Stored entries
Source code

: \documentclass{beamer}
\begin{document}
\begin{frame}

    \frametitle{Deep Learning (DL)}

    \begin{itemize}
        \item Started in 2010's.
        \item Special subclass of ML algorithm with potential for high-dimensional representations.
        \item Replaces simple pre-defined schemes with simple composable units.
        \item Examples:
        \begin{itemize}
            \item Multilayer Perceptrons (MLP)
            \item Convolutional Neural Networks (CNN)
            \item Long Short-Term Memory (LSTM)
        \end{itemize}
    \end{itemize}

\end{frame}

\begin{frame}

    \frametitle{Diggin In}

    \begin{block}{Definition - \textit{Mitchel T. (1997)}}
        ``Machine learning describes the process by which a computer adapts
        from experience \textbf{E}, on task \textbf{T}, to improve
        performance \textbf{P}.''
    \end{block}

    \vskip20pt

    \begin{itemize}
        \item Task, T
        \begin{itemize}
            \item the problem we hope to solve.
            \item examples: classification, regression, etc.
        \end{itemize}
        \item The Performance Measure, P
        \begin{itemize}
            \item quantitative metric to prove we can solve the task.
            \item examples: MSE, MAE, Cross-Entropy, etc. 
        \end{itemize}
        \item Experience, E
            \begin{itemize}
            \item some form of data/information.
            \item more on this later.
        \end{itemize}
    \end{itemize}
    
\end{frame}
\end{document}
---
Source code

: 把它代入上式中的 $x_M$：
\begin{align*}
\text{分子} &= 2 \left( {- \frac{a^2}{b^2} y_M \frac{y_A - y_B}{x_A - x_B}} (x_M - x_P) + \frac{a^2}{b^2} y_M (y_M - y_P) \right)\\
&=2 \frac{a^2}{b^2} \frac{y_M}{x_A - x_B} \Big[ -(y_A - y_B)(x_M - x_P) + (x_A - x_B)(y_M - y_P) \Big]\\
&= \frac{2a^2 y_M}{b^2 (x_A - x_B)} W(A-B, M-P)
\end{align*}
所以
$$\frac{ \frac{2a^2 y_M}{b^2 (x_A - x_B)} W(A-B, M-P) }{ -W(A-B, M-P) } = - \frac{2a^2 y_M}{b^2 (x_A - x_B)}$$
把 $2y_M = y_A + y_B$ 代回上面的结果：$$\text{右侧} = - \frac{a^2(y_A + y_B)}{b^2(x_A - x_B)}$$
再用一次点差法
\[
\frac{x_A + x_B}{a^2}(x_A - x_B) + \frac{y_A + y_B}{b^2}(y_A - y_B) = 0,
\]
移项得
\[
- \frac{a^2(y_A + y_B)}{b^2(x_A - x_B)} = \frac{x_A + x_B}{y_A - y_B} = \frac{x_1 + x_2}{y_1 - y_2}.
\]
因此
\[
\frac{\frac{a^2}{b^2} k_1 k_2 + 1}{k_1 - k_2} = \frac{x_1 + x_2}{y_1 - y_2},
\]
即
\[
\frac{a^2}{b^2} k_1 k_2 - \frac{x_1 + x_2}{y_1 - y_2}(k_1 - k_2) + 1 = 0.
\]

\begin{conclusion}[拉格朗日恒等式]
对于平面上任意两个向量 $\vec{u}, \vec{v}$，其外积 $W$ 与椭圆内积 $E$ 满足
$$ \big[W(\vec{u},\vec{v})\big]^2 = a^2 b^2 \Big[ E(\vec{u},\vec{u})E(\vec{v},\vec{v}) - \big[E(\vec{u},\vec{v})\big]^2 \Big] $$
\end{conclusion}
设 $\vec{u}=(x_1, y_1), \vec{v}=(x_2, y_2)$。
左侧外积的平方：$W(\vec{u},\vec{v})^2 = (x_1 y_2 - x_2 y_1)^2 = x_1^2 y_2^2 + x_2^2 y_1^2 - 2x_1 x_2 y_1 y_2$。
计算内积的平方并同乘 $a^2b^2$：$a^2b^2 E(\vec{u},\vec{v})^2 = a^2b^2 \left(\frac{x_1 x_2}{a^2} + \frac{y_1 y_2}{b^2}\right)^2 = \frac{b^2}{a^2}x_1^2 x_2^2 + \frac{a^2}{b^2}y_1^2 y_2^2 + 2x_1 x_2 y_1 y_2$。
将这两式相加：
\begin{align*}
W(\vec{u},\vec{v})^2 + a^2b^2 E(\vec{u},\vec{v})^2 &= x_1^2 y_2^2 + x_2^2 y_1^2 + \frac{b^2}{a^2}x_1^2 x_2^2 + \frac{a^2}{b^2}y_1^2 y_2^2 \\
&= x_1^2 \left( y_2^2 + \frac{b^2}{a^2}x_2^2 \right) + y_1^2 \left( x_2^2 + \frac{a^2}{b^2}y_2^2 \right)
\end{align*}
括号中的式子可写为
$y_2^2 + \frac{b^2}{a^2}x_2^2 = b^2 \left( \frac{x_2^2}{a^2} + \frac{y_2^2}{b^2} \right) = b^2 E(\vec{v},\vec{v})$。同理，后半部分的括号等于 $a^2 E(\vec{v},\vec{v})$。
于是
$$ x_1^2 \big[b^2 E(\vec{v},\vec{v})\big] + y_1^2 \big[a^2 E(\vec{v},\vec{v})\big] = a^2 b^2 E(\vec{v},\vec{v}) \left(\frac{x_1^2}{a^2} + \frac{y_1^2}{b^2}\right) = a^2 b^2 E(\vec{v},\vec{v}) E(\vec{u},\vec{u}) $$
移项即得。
---
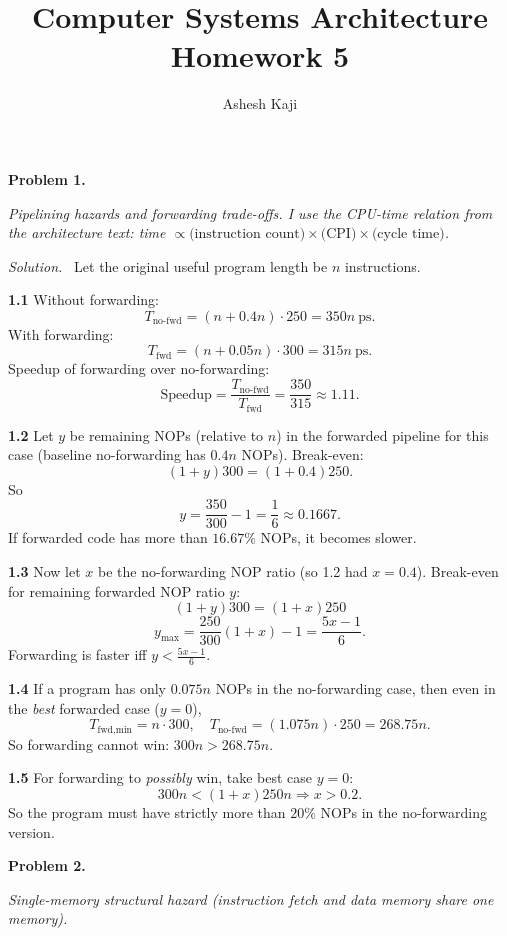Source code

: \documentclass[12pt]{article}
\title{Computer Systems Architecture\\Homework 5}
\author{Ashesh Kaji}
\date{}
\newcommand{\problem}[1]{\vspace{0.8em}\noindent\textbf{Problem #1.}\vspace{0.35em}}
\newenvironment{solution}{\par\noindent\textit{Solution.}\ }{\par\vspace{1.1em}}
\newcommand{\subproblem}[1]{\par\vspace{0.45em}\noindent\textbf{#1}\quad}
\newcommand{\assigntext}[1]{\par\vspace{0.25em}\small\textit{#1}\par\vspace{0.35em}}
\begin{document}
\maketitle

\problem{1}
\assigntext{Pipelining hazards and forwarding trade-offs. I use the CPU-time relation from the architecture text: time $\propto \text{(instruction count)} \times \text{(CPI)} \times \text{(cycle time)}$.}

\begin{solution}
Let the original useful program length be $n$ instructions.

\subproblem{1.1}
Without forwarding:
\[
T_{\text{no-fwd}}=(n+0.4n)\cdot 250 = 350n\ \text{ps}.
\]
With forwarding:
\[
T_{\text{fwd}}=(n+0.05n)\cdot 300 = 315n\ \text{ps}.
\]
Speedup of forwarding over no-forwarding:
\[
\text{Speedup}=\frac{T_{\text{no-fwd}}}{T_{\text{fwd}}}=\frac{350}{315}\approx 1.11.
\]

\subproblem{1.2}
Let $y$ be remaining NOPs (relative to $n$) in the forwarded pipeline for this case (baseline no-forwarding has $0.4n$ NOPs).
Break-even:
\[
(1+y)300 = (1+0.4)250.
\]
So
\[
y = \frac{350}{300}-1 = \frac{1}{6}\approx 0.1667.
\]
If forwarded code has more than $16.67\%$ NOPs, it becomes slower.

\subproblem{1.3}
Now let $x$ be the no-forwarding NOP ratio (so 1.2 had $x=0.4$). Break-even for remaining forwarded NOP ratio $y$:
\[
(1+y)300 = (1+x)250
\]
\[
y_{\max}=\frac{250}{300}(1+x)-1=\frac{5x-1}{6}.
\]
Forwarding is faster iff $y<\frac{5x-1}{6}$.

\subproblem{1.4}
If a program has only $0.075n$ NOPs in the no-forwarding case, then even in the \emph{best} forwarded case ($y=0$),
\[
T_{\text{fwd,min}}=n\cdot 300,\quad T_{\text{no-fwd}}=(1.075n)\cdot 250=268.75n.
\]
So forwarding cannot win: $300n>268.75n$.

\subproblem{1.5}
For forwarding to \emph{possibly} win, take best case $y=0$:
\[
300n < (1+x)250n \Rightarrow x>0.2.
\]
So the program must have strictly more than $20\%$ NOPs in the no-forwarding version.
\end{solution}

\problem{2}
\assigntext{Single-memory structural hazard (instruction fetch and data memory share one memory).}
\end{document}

Assignment
Return, from the data, each line where the string "Break" occurs.

Solution to the exercise
Break-even:
Now let $x$ be the no-forwarding NOP ratio (so 1.2 had $x=0.4$). Break-even for remaining forwarded NOP ratio $y$:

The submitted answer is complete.